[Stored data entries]
↓

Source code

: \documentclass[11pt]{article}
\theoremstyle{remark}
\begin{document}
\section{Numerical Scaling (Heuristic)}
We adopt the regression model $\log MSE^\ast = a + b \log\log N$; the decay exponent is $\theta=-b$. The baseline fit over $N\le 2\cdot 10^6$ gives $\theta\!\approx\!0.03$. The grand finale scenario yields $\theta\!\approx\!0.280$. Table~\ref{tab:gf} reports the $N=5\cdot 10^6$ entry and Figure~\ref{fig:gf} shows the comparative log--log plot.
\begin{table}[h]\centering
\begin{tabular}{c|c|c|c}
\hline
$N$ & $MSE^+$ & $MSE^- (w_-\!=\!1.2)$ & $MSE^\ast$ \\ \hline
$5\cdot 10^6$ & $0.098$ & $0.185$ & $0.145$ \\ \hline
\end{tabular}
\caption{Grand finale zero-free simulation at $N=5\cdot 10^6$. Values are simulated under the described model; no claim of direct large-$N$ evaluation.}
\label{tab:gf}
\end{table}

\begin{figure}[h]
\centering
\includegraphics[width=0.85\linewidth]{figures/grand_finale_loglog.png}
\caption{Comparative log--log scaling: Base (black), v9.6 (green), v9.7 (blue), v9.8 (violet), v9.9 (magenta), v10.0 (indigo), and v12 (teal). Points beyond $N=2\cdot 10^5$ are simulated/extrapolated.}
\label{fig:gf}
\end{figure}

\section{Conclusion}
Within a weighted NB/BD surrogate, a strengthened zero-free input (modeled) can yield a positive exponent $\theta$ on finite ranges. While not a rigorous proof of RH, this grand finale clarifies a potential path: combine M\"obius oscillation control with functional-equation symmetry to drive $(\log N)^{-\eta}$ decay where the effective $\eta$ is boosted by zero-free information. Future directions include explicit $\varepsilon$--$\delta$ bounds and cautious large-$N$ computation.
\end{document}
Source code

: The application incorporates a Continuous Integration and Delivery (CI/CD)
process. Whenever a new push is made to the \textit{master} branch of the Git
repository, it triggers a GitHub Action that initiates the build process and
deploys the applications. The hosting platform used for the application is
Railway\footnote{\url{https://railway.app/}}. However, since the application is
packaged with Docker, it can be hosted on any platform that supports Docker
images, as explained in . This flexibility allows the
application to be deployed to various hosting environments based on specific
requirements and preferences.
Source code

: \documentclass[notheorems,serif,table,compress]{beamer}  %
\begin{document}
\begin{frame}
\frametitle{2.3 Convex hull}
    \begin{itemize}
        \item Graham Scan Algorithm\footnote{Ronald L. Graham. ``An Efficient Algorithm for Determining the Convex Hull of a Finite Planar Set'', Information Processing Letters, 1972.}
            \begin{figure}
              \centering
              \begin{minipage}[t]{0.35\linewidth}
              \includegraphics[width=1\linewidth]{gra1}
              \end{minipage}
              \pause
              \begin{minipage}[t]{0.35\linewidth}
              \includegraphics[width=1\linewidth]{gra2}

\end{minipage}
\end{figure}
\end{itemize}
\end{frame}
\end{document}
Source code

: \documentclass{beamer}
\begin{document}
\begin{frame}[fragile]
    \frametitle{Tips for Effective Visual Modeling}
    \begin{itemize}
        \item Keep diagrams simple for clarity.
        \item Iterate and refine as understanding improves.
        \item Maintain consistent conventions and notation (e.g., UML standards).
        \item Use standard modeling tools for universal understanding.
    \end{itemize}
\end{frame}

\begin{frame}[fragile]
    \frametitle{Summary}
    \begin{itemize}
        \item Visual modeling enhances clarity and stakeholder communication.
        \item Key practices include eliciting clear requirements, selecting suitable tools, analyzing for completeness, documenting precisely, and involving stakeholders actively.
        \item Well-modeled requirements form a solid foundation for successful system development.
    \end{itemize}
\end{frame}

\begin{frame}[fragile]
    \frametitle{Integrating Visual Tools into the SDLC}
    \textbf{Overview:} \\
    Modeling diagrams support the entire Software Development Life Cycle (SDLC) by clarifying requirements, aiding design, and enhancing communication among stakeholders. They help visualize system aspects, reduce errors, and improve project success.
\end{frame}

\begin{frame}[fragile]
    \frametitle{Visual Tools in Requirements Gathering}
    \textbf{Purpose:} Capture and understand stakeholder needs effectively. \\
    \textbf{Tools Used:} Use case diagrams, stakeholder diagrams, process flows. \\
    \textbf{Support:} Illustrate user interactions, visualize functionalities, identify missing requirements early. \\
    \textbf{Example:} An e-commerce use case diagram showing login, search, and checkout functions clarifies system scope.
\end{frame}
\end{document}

↑

What is being asked: Where a line of the data includes the string "caption", list that line.

Exercise solution:
\caption{Grand finale zero-free simulation at $N=5\cdot 10^6$. Values are simulated under the described model; no claim of direct large-$N$ evaluation.}
\caption{Comparative log--log scaling: Base (black), v9.6 (green), v9.7 (blue), v9.8 (violet), v9.9 (magenta), v10.0 (indigo), and v12 (teal). Points beyond $N=2\cdot 10^5$ are simulated/extrapolated.}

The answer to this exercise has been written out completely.